Chapter 1.1 Neural Networks: A Learnable Function

Author

Brench

Published

2026-05-08

Modified

2026-05-08

Welcome to deep learning. Before diving into model architectures, it is worth returning to a more basic question: what exactly is a neural network?

Many beginners are quickly overwhelmed by activation functions, backpropagation, gradient descent, and other technical terms. A neural network may even look like a mysterious black box. But if we temporarily set aside these implementation details, its essence is surprisingly plain: a neural network is a mathematical function. Like classical machine learning models, this function can adapt itself by adjusting its mapping behavior according to data.

At a high level, a neural network receives input, transforms it, and produces output. “Learning” means repeatedly modifying this function under the guidance of data until it can perform a target task. In this section, we stay away from programming frameworks and code, and build a conceptual picture of neural networks from first principles.

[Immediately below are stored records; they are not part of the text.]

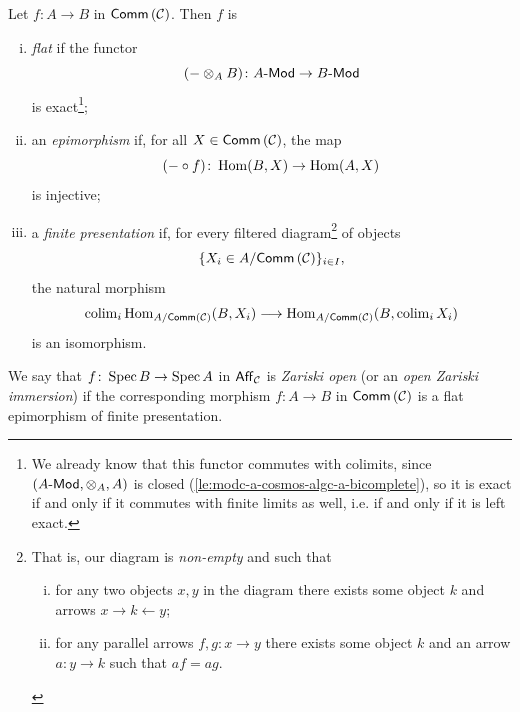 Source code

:         \begin{definition}\label{df:zariski-open-morphism}
            Let $f\colon A\to B$ in $\mathsf{Comm}\left({\mathcal{C}}\right)$.
            Then $f$ is
            \begin{enumerate}[(i)]
                \item \emph{flat} if the functor
                    \begin{equation*}
                        ({-}\otimes_A B)\colon{{A}\hbox{-}\mathsf{Mod}}\to{{B}\hbox{-}\mathsf{Mod}}
                    \end{equation*}
                    is exact\footnote{
                        We already know that this functor commutes with colimits, since $({{A}\hbox{-}\mathsf{Mod}},\otimes_A,A)$ is closed (\cref{le:modc-a-cosmos-algc-a-bicomplete}), so it is exact if and only if it commutes with finite limits as well, i.e. if and only if it is left exact.
                    };
                \item an \emph{epimorphism} if, for all $X\in\mathsf{Comm}\left({\mathcal{C}}\right)$, the map
                    \begin{equation*}
                        ({-}\circ f)\colon\operatorname{Hom}(B,X)\to\operatorname{Hom}(A,X)
                    \end{equation*}
                    is injective;
                \item a \emph{finite presentation} if, for every filtered diagram\footnote{
                        That is, our diagram is \emph{non-empty} and such that
                        \begin{enumerate}[(i)]
                            \item for any two objects $x,y$ in the diagram there exists some object $k$ and arrows \mbox{$x\to k\leftarrow y$};
                            \item for any parallel arrows $f,g\colon x\to y$ there exists some object $k$ and an arrow $a\colon y\to k$ such that $af=ag$.
                        \end{enumerate}
                    } of objects
                    \begin{equation*}
                        \{X_i\in A/\mathsf{Comm}\left({\mathcal{C}}\right)\}_{i\in I},
                    \end{equation*}
                    the natural morphism
                    \begin{equation*}
                        \operatorname{colim}_i\operatorname{Hom}_{A/\mathsf{Comm}\left({\mathcal{C}}\right)}(B,X_i) \longrightarrow \operatorname{Hom}_{A/\mathsf{Comm}\left({\mathcal{C}}\right)}(B,\operatorname{colim}_i X_i)
                    \end{equation*}
                    is an isomorphism.
            \end{enumerate}
            We say that $f\colon\operatorname{Spec} B\to\operatorname{Spec} A$ in $\mathsf{Aff}_{\mathcal{C}}$ is \emph{Zariski open} (or an \emph{open Zariski immersion}) if the corresponding morphism $f\colon A\to B$ in $\mathsf{Comm}\left({\mathcal{C}}\right)$ is a flat epimorphism of finite presentation.
        \end{definition}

1.1.1 From Input to Output: Machine Learning Builds Mappings

To understand neural networks, we should first step outside the specific form of a “network” and look at the underlying problem it solves. Most machine learning applications can be summarized as one goal:

Given an input, infer the output we want.

Some typical examples make this input-output mapping intuitive:

In image classification, the input is a photo of a Ragdoll cat, and the output is the label “Ragdoll cat”.
In sentiment analysis, the input is the sentence “I have to work overtime again this weekend”, and the output is “negative sentiment”.
In time-series prediction, the input is the stock price over the past week, and the output is the trend for the next trading day.
In machine translation, the input is the French sentence “J’aime l’apprentissage profond”, and the output is “I like deep learning”.

These applications look very different on the surface, but their underlying logic is the same: we need to discover a transformation rule that converts raw input data into the desired output. In mathematical language, this is the familiar function:

\[ y = f(x) \]

Here, \(x\) is the input variable, \(y\) is the output variable, and \(f\) is the mapping rule we need to construct. This mapping rule is what we usually call a model.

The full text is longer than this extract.